With 80 per cent of the vote counted on Sunday Labor had secured 54.1 per cent of the two-party preferred vote. The result represented a 5.3 per cent swing away from the party.
Having scored more than 50 per cent of the primary vote at the 2016 election, local member Pat Conroy was hoping to strengthen his grip on the East Lake Macquarie seat.
On Sunday afternoon Mr Conroy's primary vote was at 41.1 per cent, almost 10 per cent down on his previous result.
In contrast Liberal candidate Nell McGill secured 37.8 per cent of the vote with a 2.6 per cent swing towards the party.
The Greens Wylie Campbell secured 8 per cent of the vote representing a 1.5 per cent swing away from the Greens.
United Australia candidate Dani Rifai won 4.5 per cent of the vote representing a 4.5 per cent swing towards the party.
Other candidates collected 8.6 per cent of the vote, representing a swing of 4.4 per cent.
Mr Conroy put the result down to a larger field of candidates and higher informal vote than in previous elections.
"We had seven candidates rather than four. There's been an element of a protest vote to the minor parties and it's coming back in a disjointed way," he said.

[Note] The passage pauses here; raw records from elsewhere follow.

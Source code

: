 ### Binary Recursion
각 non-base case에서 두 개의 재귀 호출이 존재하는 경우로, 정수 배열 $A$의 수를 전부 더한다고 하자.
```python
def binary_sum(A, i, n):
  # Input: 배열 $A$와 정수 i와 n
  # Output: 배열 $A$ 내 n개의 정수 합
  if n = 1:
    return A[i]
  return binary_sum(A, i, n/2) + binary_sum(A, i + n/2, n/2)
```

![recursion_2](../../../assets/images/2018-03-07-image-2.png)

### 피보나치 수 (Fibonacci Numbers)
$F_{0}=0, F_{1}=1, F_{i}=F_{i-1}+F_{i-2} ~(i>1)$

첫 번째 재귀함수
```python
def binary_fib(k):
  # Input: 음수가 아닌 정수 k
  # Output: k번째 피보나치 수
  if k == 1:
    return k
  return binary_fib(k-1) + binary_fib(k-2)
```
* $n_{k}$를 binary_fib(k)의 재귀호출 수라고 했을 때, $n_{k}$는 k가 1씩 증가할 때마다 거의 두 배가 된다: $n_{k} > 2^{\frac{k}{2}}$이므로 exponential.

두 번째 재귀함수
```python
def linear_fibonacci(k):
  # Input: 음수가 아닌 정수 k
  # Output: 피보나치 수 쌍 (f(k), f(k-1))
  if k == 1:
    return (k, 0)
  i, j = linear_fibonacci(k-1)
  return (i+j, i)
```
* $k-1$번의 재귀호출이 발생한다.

"I think the other thing is the informal rate has gone up by two points as well so it's been a bit messier than 2016."
Stretching from Toukley to Charlestown, the electorate has been held by Labor since its inception in the late 1940s.
Mr Conroy said he was humbled to be selected to represent the electorate once again.
"It's an immense privilege to represent 150,000 people in the national parliament and it's something I enjoy greatly and it's a job I take with great seriousness," he said.
Mr Conroy held his election party at the Windale Bowling Club.
He was joined by former Shortland MPs Peter Morris and Jill Hall. State member Jodi Harrison was also in attendance.